===== MATERIAL PROVIDED

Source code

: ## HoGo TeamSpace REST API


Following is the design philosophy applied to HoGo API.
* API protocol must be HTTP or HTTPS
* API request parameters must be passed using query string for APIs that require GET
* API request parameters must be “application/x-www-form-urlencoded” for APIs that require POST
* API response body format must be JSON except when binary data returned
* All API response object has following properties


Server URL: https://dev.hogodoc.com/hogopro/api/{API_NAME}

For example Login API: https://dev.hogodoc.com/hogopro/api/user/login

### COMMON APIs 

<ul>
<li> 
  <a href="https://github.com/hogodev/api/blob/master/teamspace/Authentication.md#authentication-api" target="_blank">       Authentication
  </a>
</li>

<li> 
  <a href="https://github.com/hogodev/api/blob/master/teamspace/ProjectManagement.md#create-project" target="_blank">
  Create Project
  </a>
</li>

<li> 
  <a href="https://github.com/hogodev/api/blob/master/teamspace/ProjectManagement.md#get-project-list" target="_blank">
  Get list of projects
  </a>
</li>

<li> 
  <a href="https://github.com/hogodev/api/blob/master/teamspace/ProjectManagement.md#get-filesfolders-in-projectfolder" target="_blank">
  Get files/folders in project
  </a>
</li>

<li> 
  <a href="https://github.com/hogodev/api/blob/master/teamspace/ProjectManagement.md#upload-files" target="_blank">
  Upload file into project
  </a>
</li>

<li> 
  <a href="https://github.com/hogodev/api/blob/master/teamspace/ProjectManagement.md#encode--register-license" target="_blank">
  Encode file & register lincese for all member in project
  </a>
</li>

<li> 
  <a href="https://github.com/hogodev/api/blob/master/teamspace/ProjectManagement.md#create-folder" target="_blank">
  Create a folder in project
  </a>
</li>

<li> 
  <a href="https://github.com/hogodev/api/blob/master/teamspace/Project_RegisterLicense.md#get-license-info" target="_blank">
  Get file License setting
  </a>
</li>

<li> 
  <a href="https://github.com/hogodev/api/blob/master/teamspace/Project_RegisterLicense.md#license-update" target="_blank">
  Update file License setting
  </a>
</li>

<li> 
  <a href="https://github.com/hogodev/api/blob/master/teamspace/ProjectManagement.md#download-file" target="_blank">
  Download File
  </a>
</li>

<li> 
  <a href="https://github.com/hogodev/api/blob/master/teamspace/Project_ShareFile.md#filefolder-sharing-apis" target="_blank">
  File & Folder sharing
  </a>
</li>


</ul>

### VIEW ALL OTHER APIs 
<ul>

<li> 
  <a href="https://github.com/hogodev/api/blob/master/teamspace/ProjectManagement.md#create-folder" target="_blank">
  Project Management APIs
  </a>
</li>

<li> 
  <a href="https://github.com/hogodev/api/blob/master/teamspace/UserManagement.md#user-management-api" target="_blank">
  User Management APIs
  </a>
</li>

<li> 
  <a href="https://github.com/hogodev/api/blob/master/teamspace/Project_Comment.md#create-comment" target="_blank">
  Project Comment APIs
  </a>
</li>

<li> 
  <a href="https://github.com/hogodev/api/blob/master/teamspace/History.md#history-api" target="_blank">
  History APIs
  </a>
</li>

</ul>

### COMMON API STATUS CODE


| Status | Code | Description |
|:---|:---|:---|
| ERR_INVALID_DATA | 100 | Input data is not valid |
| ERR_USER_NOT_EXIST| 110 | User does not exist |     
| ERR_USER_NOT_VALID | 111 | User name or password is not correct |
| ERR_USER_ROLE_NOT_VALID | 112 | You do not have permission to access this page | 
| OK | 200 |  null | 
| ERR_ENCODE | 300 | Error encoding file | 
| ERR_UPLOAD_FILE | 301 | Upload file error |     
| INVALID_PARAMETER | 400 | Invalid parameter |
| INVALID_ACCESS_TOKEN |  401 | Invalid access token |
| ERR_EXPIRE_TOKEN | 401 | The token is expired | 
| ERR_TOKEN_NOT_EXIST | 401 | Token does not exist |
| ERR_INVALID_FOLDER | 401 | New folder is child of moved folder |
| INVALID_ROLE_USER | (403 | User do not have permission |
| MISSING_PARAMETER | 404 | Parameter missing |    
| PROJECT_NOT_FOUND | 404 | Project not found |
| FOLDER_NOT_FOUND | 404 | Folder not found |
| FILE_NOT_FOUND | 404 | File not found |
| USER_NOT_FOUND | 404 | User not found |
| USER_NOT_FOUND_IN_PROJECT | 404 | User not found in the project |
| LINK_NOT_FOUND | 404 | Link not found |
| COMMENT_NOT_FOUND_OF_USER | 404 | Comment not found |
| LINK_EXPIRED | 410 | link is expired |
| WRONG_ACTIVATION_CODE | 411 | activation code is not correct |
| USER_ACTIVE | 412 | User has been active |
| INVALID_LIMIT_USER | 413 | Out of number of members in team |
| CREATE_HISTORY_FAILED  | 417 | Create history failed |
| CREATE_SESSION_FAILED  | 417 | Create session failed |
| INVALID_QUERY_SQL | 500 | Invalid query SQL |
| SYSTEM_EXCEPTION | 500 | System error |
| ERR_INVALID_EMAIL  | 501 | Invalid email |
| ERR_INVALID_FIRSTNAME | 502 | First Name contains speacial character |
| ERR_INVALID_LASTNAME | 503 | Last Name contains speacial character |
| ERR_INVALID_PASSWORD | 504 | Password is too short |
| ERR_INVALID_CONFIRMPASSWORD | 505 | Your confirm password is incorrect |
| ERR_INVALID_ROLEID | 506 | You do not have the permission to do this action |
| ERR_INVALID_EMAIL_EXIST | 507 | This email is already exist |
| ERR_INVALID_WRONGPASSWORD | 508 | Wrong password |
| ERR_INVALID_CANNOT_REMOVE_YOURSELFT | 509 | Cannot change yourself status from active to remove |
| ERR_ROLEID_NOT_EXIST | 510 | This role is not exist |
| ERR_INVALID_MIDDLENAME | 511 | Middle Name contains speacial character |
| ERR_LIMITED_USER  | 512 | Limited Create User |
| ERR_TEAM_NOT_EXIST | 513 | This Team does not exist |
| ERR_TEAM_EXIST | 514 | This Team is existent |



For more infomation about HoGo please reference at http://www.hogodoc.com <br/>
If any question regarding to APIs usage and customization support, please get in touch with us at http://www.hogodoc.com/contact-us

==========

§ **DIRECTIONS**:
Once more, write out all the data exactly.

§ **RESPONSE AREA**:
Source code

: ## HoGo TeamSpace REST API


Following is the design philosophy applied to HoGo API.
* API protocol must be HTTP or HTTPS
* API request parameters must be passed using query string for APIs that require GET
* API request parameters must be “application/x-www-form-urlencoded” for APIs that require POST
* API response body format must be JSON except when binary data returned
* All API response object has following properties


Server URL: https://dev.hogodoc.com/hogopro/api/{API_NAME}

For example Login API: https://dev.hogodoc.com/hogopro/api/user/login

### COMMON APIs 

<ul>
<li> 
  <a href="https://github.com/hogodev/api/blob/master/teamspace/Authentication.md#authentication-api" target="_blank">       Authentication
  </a>
</li>

<li> 
  <a href="https://github.com/hogodev/api/blob/master/teamspace/ProjectManagement.md#create-project" target="_blank">
  Create Project
  </a>
</li>

<li> 
  <a href="https://github.com/hogodev/api/blob/master/teamspace/ProjectManagement.md#get-project-list" target="_blank">
  Get list of projects
  </a>
</li>

<li> 
  <a href="https://github.com/hogodev/api/blob/master/teamspace/ProjectManagement.md#get-filesfolders-in-projectfolder" target="_blank">
  Get files/folders in project
  </a>
</li>

<li> 
  <a href="https://github.com/hogodev/api/blob/master/teamspace/ProjectManagement.md#upload-files" target="_blank">
  Upload file into project
  </a>
</li>

<li> 
  <a href="https://github.com/hogodev/api/blob/master/teamspace/ProjectManagement.md#encode--register-license" target="_blank">
  Encode file & register lincese for all member in project
  </a>
</li>

<li> 
  <a href="https://github.com/hogodev/api/blob/master/teamspace/ProjectManagement.md#create-folder" target="_blank">
  Create a folder in project
  </a>
</li>

<li> 
  <a href="https://github.com/hogodev/api/blob/master/teamspace/Project_RegisterLicense.md#get-license-info" target="_blank">
  Get file License setting
  </a>
</li>

<li> 
  <a href="https://github.com/hogodev/api/blob/master/teamspace/Project_RegisterLicense.md#license-update" target="_blank">
  Update file License setting
  </a>
</li>

<li> 
  <a href="https://github.com/hogodev/api/blob/master/teamspace/ProjectManagement.md#download-file" target="_blank">
  Download File
  </a>
</li>

<li> 
  <a href="https://github.com/hogodev/api/blob/master/teamspace/Project_ShareFile.md#filefolder-sharing-apis" target="_blank">
  File & Folder sharing
  </a>
</li>


</ul>

### VIEW ALL OTHER APIs 
<ul>

<li> 
  <a href="https://github.com/hogodev/api/blob/master/teamspace/ProjectManagement.md#create-folder" target="_blank">
  Project Management APIs
  </a>
</li>

<li> 
  <a href="https://github.com/hogodev/api/blob/master/teamspace/UserManagement.md#user-management-api" target="_blank">
  User Management APIs
  </a>
</li>

<li> 
  <a href="https://github.com/hogodev/api/blob/master/teamspace/Project_Comment.md#create-comment" target="_blank">
  Project Comment APIs
  </a>
</li>

<li> 
  <a href="https://github.com/hogodev/api/blob/master/teamspace/History.md#history-api" target="_blank">
  History APIs
  </a>
</li>

</ul>

### COMMON API STATUS CODE


| Status | Code | Description |
|:---|:---|:---|
| ERR_INVALID_DATA | 100 | Input data is not valid |
| ERR_USER_NOT_EXIST| 110 | User does not exist |     
| ERR_USER_NOT_VALID | 111 | User name or password is not correct |
| ERR_USER_ROLE_NOT_VALID | 112 | You do not have permission to access this page | 
| OK | 200 |  null | 
| ERR_ENCODE | 300 | Error encoding file | 
| ERR_UPLOAD_FILE | 301 | Upload file error |     
| INVALID_PARAMETER | 400 | Invalid parameter |
| INVALID_ACCESS_TOKEN |  401 | Invalid access token |
| ERR_EXPIRE_TOKEN | 401 | The token is expired | 
| ERR_TOKEN_NOT_EXIST | 401 | Token does not exist |
| ERR_INVALID_FOLDER | 401 | New folder is child of moved folder |
| INVALID_ROLE_USER | (403 | User do not have permission |
| MISSING_PARAMETER | 404 | Parameter missing |    
| PROJECT_NOT_FOUND | 404 | Project not found |
| FOLDER_NOT_FOUND | 404 | Folder not found |
| FILE_NOT_FOUND | 404 | File not found |
| USER_NOT_FOUND | 404 | User not found |
| USER_NOT_FOUND_IN_PROJECT | 404 | User not found in the project |
| LINK_NOT_FOUND | 404 | Link not found |
| COMMENT_NOT_FOUND_OF_USER | 404 | Comment not found |
| LINK_EXPIRED | 410 | link is expired |
| WRONG_ACTIVATION_CODE | 411 | activation code is not correct |
| USER_ACTIVE | 412 | User has been active |
| INVALID_LIMIT_USER | 413 | Out of number of members in team |
| CREATE_HISTORY_FAILED  | 417 | Create history failed |
| CREATE_SESSION_FAILED  | 417 | Create session failed |
| INVALID_QUERY_SQL | 500 | Invalid query SQL |
| SYSTEM_EXCEPTION | 500 | System error |
| ERR_INVALID_EMAIL  | 501 | Invalid email |
| ERR_INVALID_FIRSTNAME | 502 | First Name contains speacial character |
| ERR_INVALID_LASTNAME | 503 | Last Name contains speacial character |
| ERR_INVALID_PASSWORD | 504 | Password is too short |
| ERR_INVALID_CONFIRMPASSWORD | 505 | Your confirm password is incorrect |
| ERR_INVALID_ROLEID | 506 | You do not have the permission to do this action |
| ERR_INVALID_EMAIL_EXIST | 507 | This email is already exist |
| ERR_INVALID_WRONGPASSWORD | 508 | Wrong password |
| ERR_INVALID_CANNOT_REMOVE_YOURSELFT | 509 | Cannot change yourself status from active to remove |
| ERR_ROLEID_NOT_EXIST | 510 | This role is not exist |
| ERR_INVALID_MIDDLENAME | 511 | Middle Name contains speacial character |
| ERR_LIMITED_USER  | 512 | Limited Create User |
| ERR_TEAM_NOT_EXIST | 513 | This Team does not exist |
| ERR_TEAM_EXIST | 514 | This Team is existent |



For more infomation about HoGo please reference at http://www.hogodoc.com <br/>
If any question regarding to APIs usage and customization support, please get in touch with us at http://www.hogodoc.com/contact-us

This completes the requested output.